Zayıflamak için tüketilen çaylar karaciğer ve böbrek sağlığını bozabilir

Yaz aylarının gelmesi ile birlikte zayıflamak isteyen vatandaşların yol kenarından dahi toplayıp bilinçsiz tüketilen bitkiler konusunda konuşan Özel Ümit Hastanesi’nden Diyetisyen Şükriye Eral, “Kontrolsüz tüketilen bitki çayları kalp ritim bozuklukları, tansiyon düzensizlikleri, karaciğer ve böbrek fonksiyon yetersizlikleri yapabilir, fazla tüketimler zehir etkisi yapabilir. Diğer kullandığımız ilaçlarla, bitkilerle etkileşime girebilir” dedi.
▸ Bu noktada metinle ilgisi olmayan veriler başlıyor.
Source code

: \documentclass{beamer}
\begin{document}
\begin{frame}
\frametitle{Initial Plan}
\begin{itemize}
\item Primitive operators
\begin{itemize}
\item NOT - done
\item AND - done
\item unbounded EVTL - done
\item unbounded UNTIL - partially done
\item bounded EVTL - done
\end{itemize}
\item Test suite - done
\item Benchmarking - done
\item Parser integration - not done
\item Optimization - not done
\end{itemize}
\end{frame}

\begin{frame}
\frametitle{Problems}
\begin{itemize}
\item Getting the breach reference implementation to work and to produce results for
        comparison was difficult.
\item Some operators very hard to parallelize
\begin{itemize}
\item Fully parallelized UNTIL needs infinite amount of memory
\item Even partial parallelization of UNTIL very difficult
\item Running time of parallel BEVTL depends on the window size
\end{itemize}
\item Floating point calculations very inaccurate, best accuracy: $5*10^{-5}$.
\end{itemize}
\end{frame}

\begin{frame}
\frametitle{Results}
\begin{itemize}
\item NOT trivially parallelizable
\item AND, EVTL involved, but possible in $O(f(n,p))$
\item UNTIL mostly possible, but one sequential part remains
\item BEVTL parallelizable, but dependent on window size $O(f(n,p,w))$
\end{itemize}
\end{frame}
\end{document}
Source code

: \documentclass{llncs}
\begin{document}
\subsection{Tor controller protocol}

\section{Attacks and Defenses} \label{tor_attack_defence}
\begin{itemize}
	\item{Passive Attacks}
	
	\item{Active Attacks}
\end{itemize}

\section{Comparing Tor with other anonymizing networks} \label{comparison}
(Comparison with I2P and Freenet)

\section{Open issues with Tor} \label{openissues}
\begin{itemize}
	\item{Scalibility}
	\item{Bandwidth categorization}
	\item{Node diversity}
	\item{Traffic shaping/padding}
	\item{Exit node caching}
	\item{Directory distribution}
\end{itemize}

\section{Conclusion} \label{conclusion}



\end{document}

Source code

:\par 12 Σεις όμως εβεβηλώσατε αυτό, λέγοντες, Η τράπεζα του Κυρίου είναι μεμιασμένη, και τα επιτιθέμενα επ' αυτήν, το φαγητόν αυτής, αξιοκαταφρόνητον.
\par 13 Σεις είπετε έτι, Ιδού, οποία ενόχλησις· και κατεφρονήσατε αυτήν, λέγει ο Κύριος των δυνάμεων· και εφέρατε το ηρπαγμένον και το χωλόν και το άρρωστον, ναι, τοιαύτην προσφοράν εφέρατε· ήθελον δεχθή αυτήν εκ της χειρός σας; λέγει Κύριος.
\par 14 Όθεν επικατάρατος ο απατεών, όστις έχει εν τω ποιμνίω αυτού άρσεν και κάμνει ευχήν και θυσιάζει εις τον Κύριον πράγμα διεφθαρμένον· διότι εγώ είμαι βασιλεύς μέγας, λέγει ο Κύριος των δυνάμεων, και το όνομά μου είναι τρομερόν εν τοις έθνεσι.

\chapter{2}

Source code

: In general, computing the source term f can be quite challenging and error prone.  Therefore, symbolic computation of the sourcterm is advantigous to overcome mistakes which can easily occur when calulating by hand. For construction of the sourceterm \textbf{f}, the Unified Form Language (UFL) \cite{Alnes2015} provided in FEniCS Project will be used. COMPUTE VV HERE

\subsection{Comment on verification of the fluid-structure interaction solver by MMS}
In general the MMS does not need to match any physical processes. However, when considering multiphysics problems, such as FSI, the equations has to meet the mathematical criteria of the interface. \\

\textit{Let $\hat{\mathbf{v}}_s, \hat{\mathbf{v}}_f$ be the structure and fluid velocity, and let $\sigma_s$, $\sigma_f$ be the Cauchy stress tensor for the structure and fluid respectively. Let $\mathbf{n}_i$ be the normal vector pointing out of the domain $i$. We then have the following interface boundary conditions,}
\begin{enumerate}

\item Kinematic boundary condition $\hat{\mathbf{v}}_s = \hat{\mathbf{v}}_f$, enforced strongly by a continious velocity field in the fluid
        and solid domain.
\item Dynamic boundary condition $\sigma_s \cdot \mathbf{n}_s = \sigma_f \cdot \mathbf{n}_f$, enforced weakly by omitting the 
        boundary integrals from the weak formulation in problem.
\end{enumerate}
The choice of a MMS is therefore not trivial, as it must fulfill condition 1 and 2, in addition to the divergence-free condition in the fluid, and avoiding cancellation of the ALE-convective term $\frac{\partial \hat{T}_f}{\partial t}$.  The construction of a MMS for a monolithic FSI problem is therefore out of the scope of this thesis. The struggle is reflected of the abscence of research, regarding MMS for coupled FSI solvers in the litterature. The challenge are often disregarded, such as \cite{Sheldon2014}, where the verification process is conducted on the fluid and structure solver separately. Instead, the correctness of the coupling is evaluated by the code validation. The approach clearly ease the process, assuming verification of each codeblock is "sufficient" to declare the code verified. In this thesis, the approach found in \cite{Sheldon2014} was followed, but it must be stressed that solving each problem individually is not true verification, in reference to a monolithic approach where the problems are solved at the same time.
Yaz aylarının gelmesiyle birlikte zayıflamak veya forma girmek isteyenler vatandaşlar çeşitli yollar deniyor. Bunların başında spor ve egzersiz gelse de vatandaşların önemli bir bölümü yeşil çay, papatya veya başka bitkilerin kaynatılması ile elde edilen çayları içerek kilo vermek için sıkça tüketiyor. Tüketilen çeşitli bitkiler genellikle uzman görüşü olmadan aktardan veya çevreden toplanarak elde ediliyor. Ancak bilinçsiz elde edilip çayı kaynatılan çaylar ciddi sağlık problemlerine neden olabiliyor. Özellikler çok ve bilinçsiz tüketilen zayıflama çayları, kalp ritim bozukluklarından karaciğer ve böbrek yetersizliklerine kadar birçok ciddi sağlık sorununa neden olabiliyor.
“Karaciğer ve böbrek fonksiyon yetersizlikleri yapabilir”
Bu noktada Özel Ümit Hastanesi’nden Diyetisyen Şükriye Eral, tavsiye ve uyarılarda bulundu. Konuyla alakalı Eral, “Son zamanlarda sosyal medyada yeşil çayın yan etkileriyle ilgili sıklıkla haberler duymaya başladık. Malum yaz ayları geldi. Kontrolsüz tüketilen bitki çayları, komşulardan alınan yağ yakıcı kürler artmaya başladı. Unutmayalım ki, kontrolsüz tüketilen bitki çayları kalp ritim bozuklukları, tansiyon düzensizlikleri, karaciğer ve böbrek fonksiyon yetersizlikleri yapabilir. Hatta çoklu organ yetmezliğine kadar götürebilir. Bu nedenle bizim önerimiz, muhakkak miktarlarına çok dikkat etmek. Dikkat edeceğimiz bir diğer nokta ise; özellikle açıkta satılan, güvenmediğiniz, etiket bilgisi olmayan, içindekiler kısmı yer almayan bitki çaylarından uzak durmakta fayda var. Bir de gençlerde kontrolsüz popüler besin tüketimi çok fazla. Avokado yaprağı, ananas kürleri, şu an matcha çayları ve latteleri çok görür olduk. O yüzden gençleri de bu konuda uyarmakta fayda var. Lütfen emin olmadığınız, size iyi geldiğini bilmediğiniz matcha çaylarını ya da herhangi bir bitki çayını çok fazla tüketmeyelim” dedi.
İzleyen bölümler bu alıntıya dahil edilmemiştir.